===== GIVEN ENTRIES =====

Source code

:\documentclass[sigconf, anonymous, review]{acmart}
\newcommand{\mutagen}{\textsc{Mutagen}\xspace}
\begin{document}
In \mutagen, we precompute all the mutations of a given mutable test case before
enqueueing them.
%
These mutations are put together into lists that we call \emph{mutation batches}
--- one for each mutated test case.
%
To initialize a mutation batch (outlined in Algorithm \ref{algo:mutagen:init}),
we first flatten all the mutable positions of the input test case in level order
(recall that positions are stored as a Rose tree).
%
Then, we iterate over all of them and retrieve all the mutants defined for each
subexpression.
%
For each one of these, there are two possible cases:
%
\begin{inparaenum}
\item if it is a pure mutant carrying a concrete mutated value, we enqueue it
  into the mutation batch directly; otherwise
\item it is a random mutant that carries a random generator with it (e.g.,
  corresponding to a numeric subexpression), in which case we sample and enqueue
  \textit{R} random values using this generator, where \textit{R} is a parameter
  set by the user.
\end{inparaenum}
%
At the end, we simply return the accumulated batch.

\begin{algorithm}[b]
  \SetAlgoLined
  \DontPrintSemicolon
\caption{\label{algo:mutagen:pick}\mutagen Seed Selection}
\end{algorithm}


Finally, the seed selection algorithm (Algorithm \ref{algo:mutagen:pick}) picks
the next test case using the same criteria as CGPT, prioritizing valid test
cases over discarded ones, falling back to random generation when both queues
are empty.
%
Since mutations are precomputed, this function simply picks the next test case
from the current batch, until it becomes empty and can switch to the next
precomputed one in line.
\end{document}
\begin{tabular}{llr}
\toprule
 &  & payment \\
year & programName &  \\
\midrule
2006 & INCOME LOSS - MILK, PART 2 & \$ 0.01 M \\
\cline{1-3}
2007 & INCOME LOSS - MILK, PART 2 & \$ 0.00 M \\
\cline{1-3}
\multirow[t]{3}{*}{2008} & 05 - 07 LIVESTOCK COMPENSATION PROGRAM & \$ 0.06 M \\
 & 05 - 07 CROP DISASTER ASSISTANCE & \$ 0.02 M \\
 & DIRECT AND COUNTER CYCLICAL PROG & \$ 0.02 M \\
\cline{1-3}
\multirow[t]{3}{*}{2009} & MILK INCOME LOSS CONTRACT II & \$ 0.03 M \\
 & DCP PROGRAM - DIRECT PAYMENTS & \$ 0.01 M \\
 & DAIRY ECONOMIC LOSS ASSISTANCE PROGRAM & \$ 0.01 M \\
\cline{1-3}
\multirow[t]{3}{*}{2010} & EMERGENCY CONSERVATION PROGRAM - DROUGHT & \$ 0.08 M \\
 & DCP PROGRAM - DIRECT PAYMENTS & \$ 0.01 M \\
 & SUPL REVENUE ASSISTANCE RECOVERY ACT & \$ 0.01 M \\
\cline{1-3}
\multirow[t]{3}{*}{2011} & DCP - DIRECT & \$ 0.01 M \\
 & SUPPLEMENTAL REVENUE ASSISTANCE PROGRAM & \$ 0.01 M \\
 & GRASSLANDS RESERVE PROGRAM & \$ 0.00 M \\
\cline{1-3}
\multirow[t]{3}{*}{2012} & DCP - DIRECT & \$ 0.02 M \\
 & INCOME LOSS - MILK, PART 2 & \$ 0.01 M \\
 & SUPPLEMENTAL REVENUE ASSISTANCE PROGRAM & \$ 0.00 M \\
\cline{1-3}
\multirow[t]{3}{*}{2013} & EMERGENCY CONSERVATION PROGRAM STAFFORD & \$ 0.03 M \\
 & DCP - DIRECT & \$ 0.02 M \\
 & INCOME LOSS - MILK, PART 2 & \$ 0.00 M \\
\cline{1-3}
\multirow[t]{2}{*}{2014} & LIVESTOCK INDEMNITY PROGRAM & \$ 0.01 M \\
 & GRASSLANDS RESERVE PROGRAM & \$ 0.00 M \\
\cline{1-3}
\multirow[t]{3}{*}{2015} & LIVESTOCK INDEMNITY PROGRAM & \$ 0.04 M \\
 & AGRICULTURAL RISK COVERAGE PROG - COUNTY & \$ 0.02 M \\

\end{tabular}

=====

Print the records above again, every one, exactly as written.

### RESPONSE TO THE EXERCISE
Source code

:\documentclass[sigconf, anonymous, review]{acmart}
\newcommand{\mutagen}{\textsc{Mutagen}\xspace}
\begin{document}
In \mutagen, we precompute all the mutations of a given mutable test case before
enqueueing them.
%
These mutations are put together into lists that we call \emph{mutation batches}
--- one for each mutated test case.
%
To initialize a mutation batch (outlined in Algorithm \ref{algo:mutagen:init}),
we first flatten all the mutable positions of the input test case in level order
(recall that positions are stored as a Rose tree).
%
Then, we iterate over all of them and retrieve all the mutants defined for each
subexpression.
%
For each one of these, there are two possible cases:
%
\begin{inparaenum}
\item if it is a pure mutant carrying a concrete mutated value, we enqueue it
  into the mutation batch directly; otherwise
\item it is a random mutant that carries a random generator with it (e.g.,
  corresponding to a numeric subexpression), in which case we sample and enqueue
  \textit{R} random values using this generator, where \textit{R} is a parameter
  set by the user.
\end{inparaenum}
%
At the end, we simply return the accumulated batch.

\begin{algorithm}[b]
  \SetAlgoLined
  \DontPrintSemicolon
\caption{\label{algo:mutagen:pick}\mutagen Seed Selection}
\end{algorithm}


Finally, the seed selection algorithm (Algorithm \ref{algo:mutagen:pick}) picks
the next test case using the same criteria as CGPT, prioritizing valid test
cases over discarded ones, falling back to random generation when both queues
are empty.
%
Since mutations are precomputed, this function simply picks the next test case
from the current batch, until it becomes empty and can switch to the next
precomputed one in line.
\end{document}
\begin{tabular}{llr}
\toprule
 &  & payment \\
year & programName &  \\
\midrule
2006 & INCOME LOSS - MILK, PART 2 & \$ 0.01 M \\
\cline{1-3}
2007 & INCOME LOSS - MILK, PART 2 & \$ 0.00 M \\
\cline{1-3}
\multirow[t]{3}{*}{2008} & 05 - 07 LIVESTOCK COMPENSATION PROGRAM & \$ 0.06 M \\
 & 05 - 07 CROP DISASTER ASSISTANCE & \$ 0.02 M \\
 & DIRECT AND COUNTER CYCLICAL PROG & \$ 0.02 M \\
\cline{1-3}
\multirow[t]{3}{*}{2009} & MILK INCOME LOSS CONTRACT II & \$ 0.03 M \\
 & DCP PROGRAM - DIRECT PAYMENTS & \$ 0.01 M \\
 & DAIRY ECONOMIC LOSS ASSISTANCE PROGRAM & \$ 0.01 M \\
\cline{1-3}
\multirow[t]{3}{*}{2010} & EMERGENCY CONSERVATION PROGRAM - DROUGHT & \$ 0.08 M \\
 & DCP PROGRAM - DIRECT PAYMENTS & \$ 0.01 M \\
 & SUPL REVENUE ASSISTANCE RECOVERY ACT & \$ 0.01 M \\
\cline{1-3}
\multirow[t]{3}{*}{2011} & DCP - DIRECT & \$ 0.01 M \\
 & SUPPLEMENTAL REVENUE ASSISTANCE PROGRAM & \$ 0.01 M \\
 & GRASSLANDS RESERVE PROGRAM & \$ 0.00 M \\
\cline{1-3}
\multirow[t]{3}{*}{2012} & DCP - DIRECT & \$ 0.02 M \\
 & INCOME LOSS - MILK, PART 2 & \$ 0.01 M \\
 & SUPPLEMENTAL REVENUE ASSISTANCE PROGRAM & \$ 0.00 M \\
\cline{1-3}
\multirow[t]{3}{*}{2013} & EMERGENCY CONSERVATION PROGRAM STAFFORD & \$ 0.03 M \\
 & DCP - DIRECT & \$ 0.02 M \\
 & INCOME LOSS - MILK, PART 2 & \$ 0.00 M \\
\cline{1-3}
\multirow[t]{2}{*}{2014} & LIVESTOCK INDEMNITY PROGRAM & \$ 0.01 M \\
 & GRASSLANDS RESERVE PROGRAM & \$ 0.00 M \\
\cline{1-3}
\multirow[t]{3}{*}{2015} & LIVESTOCK INDEMNITY PROGRAM & \$ 0.04 M \\
 & AGRICULTURAL RISK COVERAGE PROG - COUNTY & \$ 0.02 M \\

\end{tabular}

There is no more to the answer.